Le robot, lui, a besoin qu’on lui indique plusieurs centaines de milliers de fois que le cheval est un cheval avant d’assimiler ce qu’est un cheval. Encore faut-il préciser qu’une fois capable de différencier un canasson d’une grue de chantier, il ne saura de toute façon toujours pas distinguer « Folle avoine » de « Bouton d’or »…
Une caisse de résonance pour les « fake news »
Des études ont été dernièrement réalisées par des journalistes intéressés à véritablement comprendre leur temps (il en existe). Soucieuses d’éclairer les lecteurs-citoyens, leurs résultats montrent que les « fake news » – c’est à dire en bon français les bobards – sont les nouvelles les plus reprises par les médias. Pourquoi ? Primes au sensationnel, elles sont beaucoup plus captivantes que les nouvelles vraies. C’est la couverture du bon vieux Détective, illustrée de ses personnages dessinés dans des poses exacerbées, les yeux révulsés par la peur, les rictus de haine, etc. Beaucoup plus rigolo que la première page du Monde. C’est humain ; pas de surprise.
Ce dont on ne tient pas encore compte, parce qu’on le découvre à peine, c’est que les « fake news » sont bien plus mises en avant par les moteurs de recherches que les nouvelles vraies, estampillées objectives et bio. Les moteurs de recherche sur Internet sont bourrés d’IA. L’IA est le cerveau des moteurs. Quand vous recherchez une information, il y a, par fonctionnement des systèmes de l’internet, plus de chance que vous tombiez sur une « fake news » plutôt que sur un fait réel et démontrable.

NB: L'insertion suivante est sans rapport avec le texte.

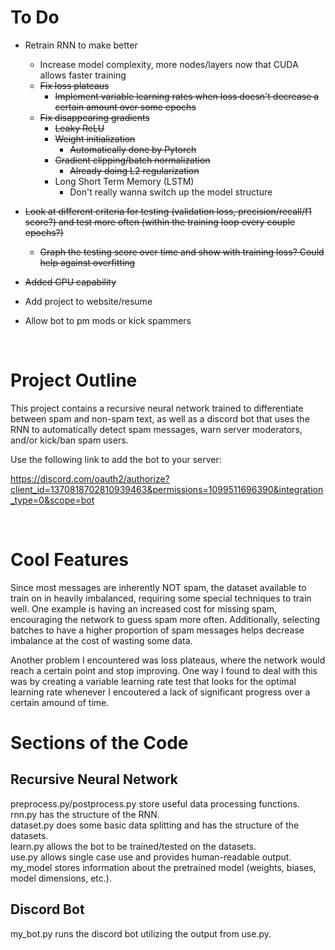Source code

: # To Do
- Retrain RNN to make better
    - Increase model complexity, more nodes/layers now that CUDA allows faster training
    - ~~Fix loss plateaus~~
        - ~~Implement variable learning rates when loss doesn't decrease a certain amount over some epochs~~
    - ~~Fix disappearing gradients~~
        - ~~Leaky ReLU~~
        - ~~Weight initialization~~
            - ~~Automatically done by Pytorch~~
        - ~~Gradient clipping/batch normalization~~
            - ~~Already doing L2 regularization~~
        - Long Short Term Memory (LSTM)
            - Don't really wanna switch up the model structure

- ~~Look at different criteria for testing (validation loss, precision/recall/f1 score?) and test more often (within the training loop every couple epochs?)~~  
    - ~~Graph the testing score over time and show with training loss? Could help against overfitting~~

- ~~Added GPU capability~~

- Add project to website/resume  
- Allow bot to pm mods or kick spammers  

<br>

# Project Outline
This project contains a recursive neural network trained to differentiate between spam and non-spam text,
as well as a discord bot that uses the RNN to automatically detect spam messages, warn server moderators,
and/or kick/ban spam users.

Use the following link to add the bot to your server:

https://discord.com/oauth2/authorize?client_id=1370818702810939463&permissions=1099511696390&integration_type=0&scope=bot

<br>

# Cool Features
Since most messages are inherently NOT spam, the dataset available to train on in heavily imbalanced, requiring some 
special techniques to train well. One example is having an increased cost for missing spam, encouraging the network to guess spam more often. Additionally, selecting batches to have a higher proportion of spam messages helps decrease imbalance at the cost of wasting 
some data.

Another problem I encountered was loss plateaus, where the network would reach a certain point and stop improving. One way I found to 
deal with this was by creating a variable learning rate test that looks for the optimal learning rate whenever I encoutered a lack of significant progress over a certain amound of time.

# Sections of the Code
## Recursive Neural Network
preprocess.py/postprocess.py store useful data processing functions.  
rnn.py has the structure of the RNN.  
dataset.py does some basic data splitting and has the structure of the datasets.  
learn.py allows the bot to be trained/tested on the datasets.  
use.py allows single case use and provides human-readable output.  
my_model stores information about the pretrained model (weights, biases, model dimensions, etc.).  
## Discord Bot
my_bot.py runs the discord bot utilizing the output from use.py.  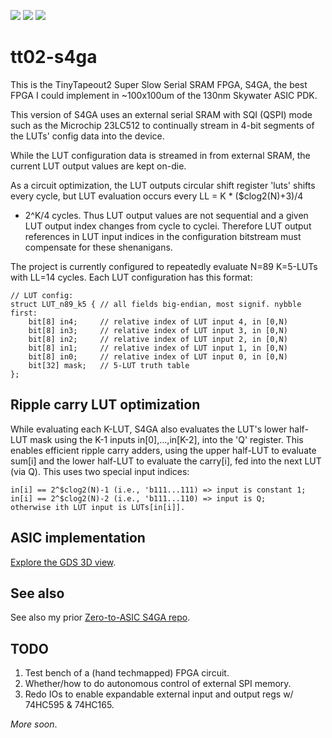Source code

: ![](../../workflows/gds/badge.svg) ![](../../workflows/docs/badge.svg) ![](../../workflows/test/badge.svg)

# tt02-s4ga

This is the TinyTapeout2 Super Slow Serial SRAM FPGA, S4GA, the best
FPGA I could implement in ~100x100um of the 130nm Skywater ASIC PDK.

This version of S4GA uses an external serial SRAM with SQI (QSPI) mode
such as the Microchip 23LC512 to continually stream in 4-bit segments
of the LUTs' config data into the device.

While the LUT configuration data is streamed in from external SRAM,
the current LUT output values are kept on-die.

As a circuit optimization, the LUT outputs circular shift register 'luts'
shifts every cycle, but LUT evaluation occurs every LL = K * ($clog2(N)+3)/4
+ 2^K/4 cycles. Thus LUT output values are not sequential and a given
LUT output index changes from cycle to cyclei. Therefore LUT output
references in LUT input indices in the configuration bitstream must
compensate for these shenanigans.

The project is currently configured to repeatedly evaluate N=89 K=5-LUTs with LL=14 cycles.
Each LUT configuration has this format:

    // LUT config:
    struct LUT_n89_k5 { // all fields big-endian, most signif. nybble first:
        bit[8] in4;     // relative index of LUT input 4, in [0,N)
        bit[8] in3;     // relative index of LUT input 3, in [0,N)
        bit[8] in2;     // relative index of LUT input 2, in [0,N)
        bit[8] in1;     // relative index of LUT input 1, in [0,N)
        bit[8] in0;     // relative index of LUT input 0, in [0,N)
        bit[32] mask;   // 5-LUT truth table
    };

## Ripple carry LUT optimization

While evaluating each K-LUT, S4GA also evaluates the LUT's lower half-LUT
mask using the K-1 inputs in[0],...,in[K-2], into the 'Q' register.
This enables efficient ripple carry adders, using the upper half-LUT
to evaluate sum[i] and the lower half-LUT to evaluate the carry[i],
fed into the next LUT (via Q).  This uses two special input indices:

    in[i] == 2^$clog2(N)-1 (i.e., 'b111...111) => input is constant 1;
    in[i] == 2^$clog2(N)-2 (i.e., 'b111...110) => input is Q;
    otherwise ith LUT input is LUTs[in[i]].

## ASIC implementation

[Explore the GDS 3D view](https://grayresearch.github.io/tt02-s4ga).

## See also

See also my prior [Zero-to-ASIC S4GA repo](https://github.com/grayresearch/s4ga).

## TODO

1. Test bench of a (hand techmapped) FPGA circuit.
2. Whether/how to do autonomous control of external SPI memory.
3. Redo IOs to enable expandable external input and output regs w/ 74HC595 & 74HC165.

_More soon_.
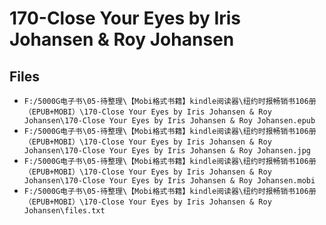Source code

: # 170-Close Your Eyes by Iris Johansen & Roy Johansen

## Files

- `F:/5000G电子书\05-待整理\【Mobi格式书籍】kindle阅读器\纽约时报畅销书106册（EPUB+MOBI）\170-Close Your Eyes by Iris Johansen & Roy Johansen\170-Close Your Eyes by Iris Johansen & Roy Johansen.epub`
- `F:/5000G电子书\05-待整理\【Mobi格式书籍】kindle阅读器\纽约时报畅销书106册（EPUB+MOBI）\170-Close Your Eyes by Iris Johansen & Roy Johansen\170-Close Your Eyes by Iris Johansen & Roy Johansen.jpg`
- `F:/5000G电子书\05-待整理\【Mobi格式书籍】kindle阅读器\纽约时报畅销书106册（EPUB+MOBI）\170-Close Your Eyes by Iris Johansen & Roy Johansen\170-Close Your Eyes by Iris Johansen & Roy Johansen.mobi`
- `F:/5000G电子书\05-待整理\【Mobi格式书籍】kindle阅读器\纽约时报畅销书106册（EPUB+MOBI）\170-Close Your Eyes by Iris Johansen & Roy Johansen\files.txt`

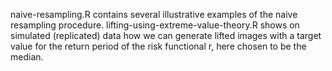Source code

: naive-resampling.R contains several illustrative examples of the naive resampling procedure. 
lifting-using-extreme-value-theory.R shows on simulated (replicated) data how we can generate lifted images with a target value for the return period of the risk functional r, here chosen to be the median.
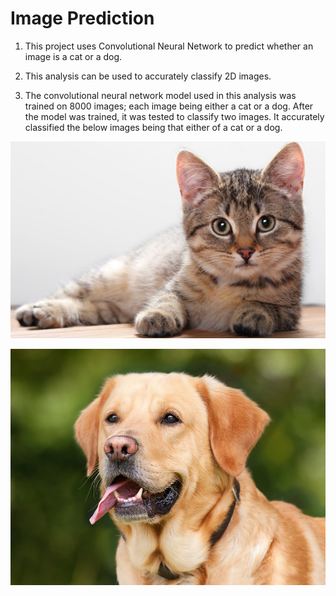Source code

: # Image Prediction

1. This project uses Convolutional Neural Network to predict whether an image is a cat or a dog. 

2. This analysis can be used to accurately classify 2D images.

3. The convolutional neural network model used in this analysis was trained on 8000 images; each image being either a cat or a dog. After the model was trained, it was tested to classify two images. It accurately classified the below images being that either of a cat or a dog.

![](data/cat_or_dog_2.png)
    
![](data/cat_or_dog_1.png)

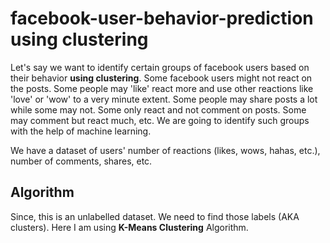 # facebook-user-behavior-prediction using clustering
Let's say we want to identify certain groups of facebook users based on their behavior **using clustering**. Some facebook users might not react on the posts. Some people may 'like' react more and use other reactions like 'love' or 'wow' to a very minute extent. Some people may share posts a lot while some may not. Some only react and not comment on posts. Some may comment but react much, etc.  We are going to identify such groups with the help of machine learning.

We have a dataset of users' number of reactions (likes, wows, hahas, etc.), number of comments, shares, etc.

## Algorithm ##
Since, this is an unlabelled dataset. We need to find those labels (AKA clusters). Here I am using **K-Means Clustering** Algorithm.
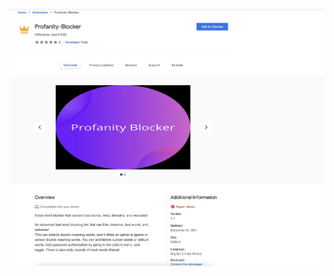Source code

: ![alt text](https://github.com/User319183/Profanity-Blocker_Extension.Docs/blob/main/assets/without_adding.png)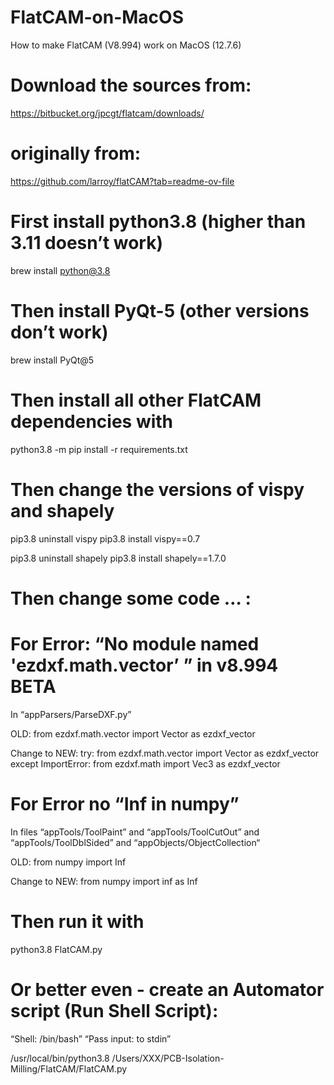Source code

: # FlatCAM-on-MacOS
How to make FlatCAM (V8.994) work on MacOS (12.7.6)

# Download the sources from:
https://bitbucket.org/jpcgt/flatcam/downloads/

# originally from:
https://github.com/larroy/flatCAM?tab=readme-ov-file


# First install python3.8  (higher than 3.11 doesn’t work)
brew install python@3.8

# Then install PyQt-5  (other versions don’t work)
brew install PyQt@5

# Then install all other FlatCAM dependencies with
python3.8 -m pip install -r requirements.txt

# Then change the versions of vispy and shapely
pip3.8 uninstall vispy
pip3.8 install vispy==0.7

pip3.8 uninstall shapely
pip3.8 install shapely==1.7.0


# Then change some code … :

# For Error: “No module named 'ezdxf.math.vector’ ” in v8.994 BETA

In “appParsers/ParseDXF.py”

OLD:
from ezdxf.math.vector import Vector as ezdxf_vector


Change to NEW:
try:
    from ezdxf.math.vector import Vector as ezdxf_vector
except ImportError:
    from ezdxf.math import Vec3 as ezdxf_vector



# For Error no “Inf in numpy”

In files  “appTools/ToolPaint”  and  “appTools/ToolCutOut” and “appTools/ToolDblSided”  and  “appObjects/ObjectCollection“

OLD:
from numpy import Inf


Change to NEW:
from numpy import inf as Inf


# Then run it with
python3.8 FlatCAM.py

# Or better even - create an Automator script (Run Shell Script):
“Shell: /bin/bash”       “Pass input: to stdin”

/usr/local/bin/python3.8 /Users/XXX/PCB-Isolation-Milling/FlatCAM/FlatCAM.py
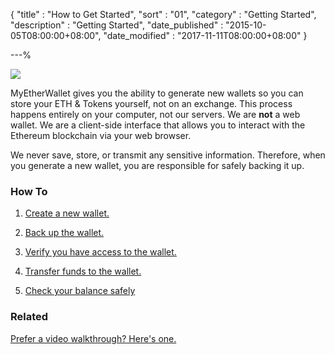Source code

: {
"title"       : "How to Get Started",
"sort"        : "01",
"category"    : "Getting Started",
"description" : "Getting Started",
"date_published" : "2015-10-05T08:00:00+08:00",
"date_modified"  : "2017-11-11T08:00:00+08:00"
}

---%


![](https://s3.amazonaws.com/groovehq/uploaded/u69bid7b81o6arx56zxwo67txvl9v6ls82ma49r2li4tocdm6t?1498421641)

MyEtherWallet gives you the ability to generate new wallets so you can store your ETH &amp; Tokens yourself, not on an exchange. This process happens entirely on your computer, not our servers. We are **not** a web wallet. We are a client-side interface that allows you to interact with the Ethereum blockchain via your web browser.

We never save, store, or transmit any sensitive information. Therefore, when you generate a new wallet, you are responsible for safely backing it up.

### How To

1. [Create a new wallet.](https://myetherwallet.github.io/knowledge-base/getting-started/creating-a-new-wallet-on-myetherwallet.html)

2. [Back up the wallet.](https://myetherwallet.github.io/knowledge-base/getting-started/backing-up-your-new-wallet.html)

3. [Verify you have access to the wallet.](https://myetherwallet.github.io/knowledge-base/getting-started/accessing-your-new-eth-wallet.html)

4. [Transfer funds to the wallet.](https://myetherwallet.github.io/knowledge-base/faq/buying-selling-exchanging-eth-tokens-fiat.html)

5. [Check your balance safely](https://myetherwallet.github.io/knowledge-base/getting-started/checking-balance-of-my-account.html)


### Related

[Prefer a video walkthrough? Here's one.](https://youtu.be/phht73IvUDI?t=58)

Alors qu’ils devraient les limiter, les freiner, les contenir, afin de permettre aux bonnes infos avec des morceaux de vérité dedans de faire leur chemin vers le quidam honnête, les moteurs et leurs IA exagèrent, accentuent les biais créés par les groupes de pression et les allumés du bocal. Les robots sont encore incivils.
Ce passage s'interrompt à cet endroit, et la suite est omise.